Material supplied Start Marker
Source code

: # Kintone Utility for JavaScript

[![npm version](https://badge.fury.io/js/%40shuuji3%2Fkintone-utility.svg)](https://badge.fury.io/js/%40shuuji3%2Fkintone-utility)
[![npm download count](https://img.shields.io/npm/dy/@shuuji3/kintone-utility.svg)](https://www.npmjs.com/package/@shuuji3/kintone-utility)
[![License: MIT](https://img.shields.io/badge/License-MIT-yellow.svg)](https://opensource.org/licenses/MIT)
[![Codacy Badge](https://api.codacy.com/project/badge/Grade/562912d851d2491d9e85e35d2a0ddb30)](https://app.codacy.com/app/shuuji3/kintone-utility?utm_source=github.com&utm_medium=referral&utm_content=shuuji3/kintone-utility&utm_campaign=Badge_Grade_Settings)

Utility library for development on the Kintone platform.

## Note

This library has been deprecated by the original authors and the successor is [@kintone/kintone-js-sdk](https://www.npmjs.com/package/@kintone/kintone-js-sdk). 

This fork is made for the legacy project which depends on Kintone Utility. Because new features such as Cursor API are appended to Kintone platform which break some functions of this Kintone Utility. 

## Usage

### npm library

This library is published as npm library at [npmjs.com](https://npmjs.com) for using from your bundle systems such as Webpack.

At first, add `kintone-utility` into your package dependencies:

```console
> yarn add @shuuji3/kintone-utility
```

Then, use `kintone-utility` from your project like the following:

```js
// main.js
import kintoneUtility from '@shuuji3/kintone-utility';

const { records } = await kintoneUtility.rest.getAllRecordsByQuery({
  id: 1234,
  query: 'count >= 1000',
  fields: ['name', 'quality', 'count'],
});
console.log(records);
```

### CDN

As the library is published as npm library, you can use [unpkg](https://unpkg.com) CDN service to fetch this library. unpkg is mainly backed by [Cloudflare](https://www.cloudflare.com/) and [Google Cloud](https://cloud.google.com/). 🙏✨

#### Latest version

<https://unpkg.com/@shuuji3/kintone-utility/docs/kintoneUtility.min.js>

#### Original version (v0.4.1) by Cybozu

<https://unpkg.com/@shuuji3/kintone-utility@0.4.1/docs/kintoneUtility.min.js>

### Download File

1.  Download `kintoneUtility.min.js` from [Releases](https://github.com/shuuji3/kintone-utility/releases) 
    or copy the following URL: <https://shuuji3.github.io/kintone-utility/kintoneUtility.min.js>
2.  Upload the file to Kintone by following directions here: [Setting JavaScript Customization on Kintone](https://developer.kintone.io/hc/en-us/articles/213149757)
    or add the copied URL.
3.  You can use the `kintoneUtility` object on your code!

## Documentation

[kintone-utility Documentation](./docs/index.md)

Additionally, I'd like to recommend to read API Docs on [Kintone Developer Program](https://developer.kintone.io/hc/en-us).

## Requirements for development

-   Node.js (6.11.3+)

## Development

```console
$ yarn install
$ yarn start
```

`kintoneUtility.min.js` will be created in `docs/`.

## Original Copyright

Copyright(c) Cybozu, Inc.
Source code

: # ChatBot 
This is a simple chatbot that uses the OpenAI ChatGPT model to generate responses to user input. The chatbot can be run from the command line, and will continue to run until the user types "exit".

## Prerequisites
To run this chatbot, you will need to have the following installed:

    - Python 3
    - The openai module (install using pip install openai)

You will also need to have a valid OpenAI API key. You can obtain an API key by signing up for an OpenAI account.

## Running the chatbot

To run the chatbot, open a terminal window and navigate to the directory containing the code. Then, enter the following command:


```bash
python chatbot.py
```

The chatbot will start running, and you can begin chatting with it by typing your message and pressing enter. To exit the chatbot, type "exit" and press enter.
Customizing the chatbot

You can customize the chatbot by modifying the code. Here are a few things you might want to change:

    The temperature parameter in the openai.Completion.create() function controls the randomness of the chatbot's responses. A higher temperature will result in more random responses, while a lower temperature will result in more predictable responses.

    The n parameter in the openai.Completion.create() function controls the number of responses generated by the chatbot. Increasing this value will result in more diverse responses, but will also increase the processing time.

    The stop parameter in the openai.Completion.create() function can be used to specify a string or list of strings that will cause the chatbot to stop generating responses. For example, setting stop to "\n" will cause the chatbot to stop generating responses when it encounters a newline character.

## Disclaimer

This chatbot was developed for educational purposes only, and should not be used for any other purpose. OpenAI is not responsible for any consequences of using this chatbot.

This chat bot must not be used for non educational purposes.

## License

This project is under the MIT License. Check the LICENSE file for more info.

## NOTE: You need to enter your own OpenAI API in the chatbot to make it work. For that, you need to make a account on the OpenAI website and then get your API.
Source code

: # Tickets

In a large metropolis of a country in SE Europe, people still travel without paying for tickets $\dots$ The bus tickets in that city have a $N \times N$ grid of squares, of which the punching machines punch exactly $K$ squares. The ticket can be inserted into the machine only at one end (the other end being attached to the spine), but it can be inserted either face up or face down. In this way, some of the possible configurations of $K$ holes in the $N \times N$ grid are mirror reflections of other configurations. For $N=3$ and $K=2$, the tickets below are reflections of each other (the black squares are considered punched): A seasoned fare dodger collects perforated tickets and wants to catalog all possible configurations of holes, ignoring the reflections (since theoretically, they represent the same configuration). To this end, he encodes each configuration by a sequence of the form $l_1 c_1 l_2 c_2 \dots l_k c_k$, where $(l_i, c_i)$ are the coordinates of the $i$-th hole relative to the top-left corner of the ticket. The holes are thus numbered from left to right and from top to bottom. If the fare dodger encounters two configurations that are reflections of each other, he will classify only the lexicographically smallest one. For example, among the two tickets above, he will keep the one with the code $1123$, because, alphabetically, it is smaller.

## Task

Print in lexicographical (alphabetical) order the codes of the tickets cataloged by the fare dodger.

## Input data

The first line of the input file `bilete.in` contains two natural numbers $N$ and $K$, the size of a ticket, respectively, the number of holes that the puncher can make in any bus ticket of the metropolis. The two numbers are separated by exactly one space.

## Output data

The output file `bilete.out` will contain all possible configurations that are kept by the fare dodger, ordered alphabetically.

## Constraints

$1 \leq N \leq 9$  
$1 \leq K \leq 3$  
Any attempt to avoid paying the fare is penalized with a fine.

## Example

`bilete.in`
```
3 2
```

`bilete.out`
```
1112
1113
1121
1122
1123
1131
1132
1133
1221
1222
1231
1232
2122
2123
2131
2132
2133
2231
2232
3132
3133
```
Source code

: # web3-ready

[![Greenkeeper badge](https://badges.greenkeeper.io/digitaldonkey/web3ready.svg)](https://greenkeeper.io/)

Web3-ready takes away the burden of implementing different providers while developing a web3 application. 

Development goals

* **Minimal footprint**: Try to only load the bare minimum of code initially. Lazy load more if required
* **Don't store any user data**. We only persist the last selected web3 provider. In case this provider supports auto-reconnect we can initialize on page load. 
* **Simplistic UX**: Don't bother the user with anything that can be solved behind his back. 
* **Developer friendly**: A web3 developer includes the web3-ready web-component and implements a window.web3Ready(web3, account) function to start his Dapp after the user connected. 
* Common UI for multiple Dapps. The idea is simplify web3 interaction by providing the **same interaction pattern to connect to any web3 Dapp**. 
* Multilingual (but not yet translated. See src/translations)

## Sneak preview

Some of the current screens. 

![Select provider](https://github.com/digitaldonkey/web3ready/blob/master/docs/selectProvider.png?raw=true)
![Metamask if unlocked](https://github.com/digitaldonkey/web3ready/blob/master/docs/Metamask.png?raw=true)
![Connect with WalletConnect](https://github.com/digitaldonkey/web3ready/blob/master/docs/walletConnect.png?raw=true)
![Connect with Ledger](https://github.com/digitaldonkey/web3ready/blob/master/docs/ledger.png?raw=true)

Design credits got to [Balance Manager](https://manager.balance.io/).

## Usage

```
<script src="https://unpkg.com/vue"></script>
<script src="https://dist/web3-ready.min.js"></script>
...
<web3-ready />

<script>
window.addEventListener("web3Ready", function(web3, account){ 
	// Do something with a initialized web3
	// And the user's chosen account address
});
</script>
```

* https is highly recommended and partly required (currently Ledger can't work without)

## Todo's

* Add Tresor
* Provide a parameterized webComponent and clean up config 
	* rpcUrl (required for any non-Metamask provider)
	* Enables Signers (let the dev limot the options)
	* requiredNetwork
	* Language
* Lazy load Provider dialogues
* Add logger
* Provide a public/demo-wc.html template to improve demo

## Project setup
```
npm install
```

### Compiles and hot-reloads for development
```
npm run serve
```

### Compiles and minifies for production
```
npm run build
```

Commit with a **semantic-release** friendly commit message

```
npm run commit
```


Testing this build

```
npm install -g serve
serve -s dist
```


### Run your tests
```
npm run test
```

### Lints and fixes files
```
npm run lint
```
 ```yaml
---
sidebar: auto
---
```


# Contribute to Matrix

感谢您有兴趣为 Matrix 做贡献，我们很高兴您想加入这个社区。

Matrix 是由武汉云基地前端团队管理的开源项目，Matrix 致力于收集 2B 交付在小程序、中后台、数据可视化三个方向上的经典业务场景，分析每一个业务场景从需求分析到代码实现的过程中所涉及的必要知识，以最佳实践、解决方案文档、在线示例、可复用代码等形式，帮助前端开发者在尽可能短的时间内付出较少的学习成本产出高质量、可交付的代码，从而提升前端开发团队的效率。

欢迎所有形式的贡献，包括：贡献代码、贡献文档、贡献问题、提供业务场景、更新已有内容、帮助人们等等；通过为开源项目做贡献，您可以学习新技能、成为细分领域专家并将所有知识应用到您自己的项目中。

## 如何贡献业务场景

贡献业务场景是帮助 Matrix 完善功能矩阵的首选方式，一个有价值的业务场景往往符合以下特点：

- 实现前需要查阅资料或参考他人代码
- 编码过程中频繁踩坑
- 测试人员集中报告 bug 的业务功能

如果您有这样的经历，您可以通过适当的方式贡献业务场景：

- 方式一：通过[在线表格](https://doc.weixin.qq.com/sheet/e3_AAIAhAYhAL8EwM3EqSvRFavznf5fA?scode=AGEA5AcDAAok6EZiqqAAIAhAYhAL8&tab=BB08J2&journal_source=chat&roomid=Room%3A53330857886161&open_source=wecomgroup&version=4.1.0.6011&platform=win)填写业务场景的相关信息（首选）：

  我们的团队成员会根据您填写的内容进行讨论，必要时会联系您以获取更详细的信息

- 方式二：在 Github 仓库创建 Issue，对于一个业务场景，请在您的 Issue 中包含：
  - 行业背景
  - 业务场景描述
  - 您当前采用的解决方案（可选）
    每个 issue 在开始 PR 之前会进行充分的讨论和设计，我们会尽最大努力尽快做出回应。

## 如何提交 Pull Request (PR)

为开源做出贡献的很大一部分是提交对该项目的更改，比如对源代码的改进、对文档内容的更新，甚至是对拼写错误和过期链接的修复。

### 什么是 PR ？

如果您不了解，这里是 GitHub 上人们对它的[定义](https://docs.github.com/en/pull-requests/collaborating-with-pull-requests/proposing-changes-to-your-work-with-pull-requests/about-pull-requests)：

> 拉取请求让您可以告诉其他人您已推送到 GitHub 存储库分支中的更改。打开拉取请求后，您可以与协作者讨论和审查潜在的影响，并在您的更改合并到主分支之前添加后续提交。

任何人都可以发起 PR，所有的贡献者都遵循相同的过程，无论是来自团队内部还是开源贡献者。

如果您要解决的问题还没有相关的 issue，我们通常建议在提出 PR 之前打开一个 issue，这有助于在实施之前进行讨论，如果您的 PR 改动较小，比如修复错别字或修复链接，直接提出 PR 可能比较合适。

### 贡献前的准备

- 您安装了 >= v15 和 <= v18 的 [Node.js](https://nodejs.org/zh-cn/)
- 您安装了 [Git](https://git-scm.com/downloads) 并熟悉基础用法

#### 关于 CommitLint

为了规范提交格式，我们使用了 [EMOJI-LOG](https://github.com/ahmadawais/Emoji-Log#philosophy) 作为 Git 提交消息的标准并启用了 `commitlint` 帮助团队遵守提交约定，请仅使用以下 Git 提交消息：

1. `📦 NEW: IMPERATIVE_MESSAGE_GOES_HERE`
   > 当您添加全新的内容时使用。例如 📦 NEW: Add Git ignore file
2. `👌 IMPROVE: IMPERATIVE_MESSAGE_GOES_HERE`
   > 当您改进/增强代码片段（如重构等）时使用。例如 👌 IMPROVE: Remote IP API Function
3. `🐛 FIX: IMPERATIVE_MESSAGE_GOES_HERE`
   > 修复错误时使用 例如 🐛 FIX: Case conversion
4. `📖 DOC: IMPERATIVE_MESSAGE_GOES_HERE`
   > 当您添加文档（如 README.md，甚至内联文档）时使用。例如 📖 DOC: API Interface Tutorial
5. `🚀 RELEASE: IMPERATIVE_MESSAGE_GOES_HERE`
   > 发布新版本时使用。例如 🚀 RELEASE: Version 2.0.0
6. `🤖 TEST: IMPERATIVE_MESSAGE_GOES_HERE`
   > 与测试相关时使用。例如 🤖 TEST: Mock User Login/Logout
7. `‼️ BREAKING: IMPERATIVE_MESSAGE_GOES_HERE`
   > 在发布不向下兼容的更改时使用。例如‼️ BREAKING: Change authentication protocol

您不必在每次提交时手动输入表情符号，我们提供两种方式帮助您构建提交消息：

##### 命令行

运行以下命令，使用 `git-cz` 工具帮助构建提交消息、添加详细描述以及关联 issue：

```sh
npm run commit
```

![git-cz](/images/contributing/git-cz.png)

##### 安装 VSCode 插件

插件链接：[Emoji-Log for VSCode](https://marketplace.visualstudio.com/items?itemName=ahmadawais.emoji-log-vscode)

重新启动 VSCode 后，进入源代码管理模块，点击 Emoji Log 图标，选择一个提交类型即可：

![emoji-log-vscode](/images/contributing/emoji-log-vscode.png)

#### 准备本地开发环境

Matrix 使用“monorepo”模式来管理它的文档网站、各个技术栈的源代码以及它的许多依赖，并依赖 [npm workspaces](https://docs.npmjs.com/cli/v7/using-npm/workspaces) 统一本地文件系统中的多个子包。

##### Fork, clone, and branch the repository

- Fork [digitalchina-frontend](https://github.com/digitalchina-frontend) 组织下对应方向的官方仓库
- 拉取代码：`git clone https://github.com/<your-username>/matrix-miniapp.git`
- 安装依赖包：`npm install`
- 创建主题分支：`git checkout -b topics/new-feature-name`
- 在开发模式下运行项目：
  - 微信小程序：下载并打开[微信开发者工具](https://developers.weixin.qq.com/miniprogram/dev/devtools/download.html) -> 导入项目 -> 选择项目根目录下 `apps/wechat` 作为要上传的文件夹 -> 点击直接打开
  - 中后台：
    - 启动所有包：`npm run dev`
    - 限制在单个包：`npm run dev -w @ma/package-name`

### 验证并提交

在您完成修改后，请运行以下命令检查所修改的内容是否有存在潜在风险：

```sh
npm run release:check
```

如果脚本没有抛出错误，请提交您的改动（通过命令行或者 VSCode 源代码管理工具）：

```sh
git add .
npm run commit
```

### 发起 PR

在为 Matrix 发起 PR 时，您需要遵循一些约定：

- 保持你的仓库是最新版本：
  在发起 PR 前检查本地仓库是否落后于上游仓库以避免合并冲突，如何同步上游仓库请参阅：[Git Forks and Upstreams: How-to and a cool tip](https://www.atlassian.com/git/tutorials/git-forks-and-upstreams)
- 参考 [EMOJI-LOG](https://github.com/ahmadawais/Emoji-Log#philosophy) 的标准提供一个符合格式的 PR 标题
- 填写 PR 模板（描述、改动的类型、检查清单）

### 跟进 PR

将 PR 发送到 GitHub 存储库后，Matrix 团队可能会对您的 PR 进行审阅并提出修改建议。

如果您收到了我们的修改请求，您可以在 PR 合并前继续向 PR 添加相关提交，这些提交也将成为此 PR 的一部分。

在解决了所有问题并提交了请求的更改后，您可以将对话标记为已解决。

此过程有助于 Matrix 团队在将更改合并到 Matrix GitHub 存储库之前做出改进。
Material supplied End Marker
Required work:
Copy out, exactly and alone, the lines of the entries above between the ones holding "- 编码过程中频繁踩坑" and "任何人都可以发起 PR，所有", inclusive.

Your response:
- 编码过程中频繁踩坑
- 测试人员集中报告 bug 的业务功能

如果您有这样的经历，您可以通过适当的方式贡献业务场景：

- 方式一：通过[在线表格](https://doc.weixin.qq.com/sheet/e3_AAIAhAYhAL8EwM3EqSvRFavznf5fA?scode=AGEA5AcDAAok6EZiqqAAIAhAYhAL8&tab=BB08J2&journal_source=chat&roomid=Room%3A53330857886161&open_source=wecomgroup&version=4.1.0.6011&platform=win)填写业务场景的相关信息（首选）：

  我们的团队成员会根据您填写的内容进行讨论，必要时会联系您以获取更详细的信息

- 方式二：在 Github 仓库创建 Issue，对于一个业务场景，请在您的 Issue 中包含：
  - 行业背景
  - 业务场景描述
  - 您当前采用的解决方案（可选）
    每个 issue 在开始 PR 之前会进行充分的讨论和设计，我们会尽最大努力尽快做出回应。

## 如何提交 Pull Request (PR)

为开源做出贡献的很大一部分是提交对该项目的更改，比如对源代码的改进、对文档内容的更新，甚至是对拼写错误和过期链接的修复。

### 什么是 PR ？

如果您不了解，这里是 GitHub 上人们对它的[定义](https://docs.github.com/en/pull-requests/collaborating-with-pull-requests/proposing-changes-to-your-work-with-pull-requests/about-pull-requests)：

> 拉取请求让您可以告诉其他人您已推送到 GitHub 存储库分支中的更改。打开拉取请求后，您可以与协作者讨论和审查潜在的影响，并在您的更改合并到主分支之前添加后续提交。

任何人都可以发起 PR，所有的贡献者都遵循相同的过程，无论是来自团队内部还是开源贡献者。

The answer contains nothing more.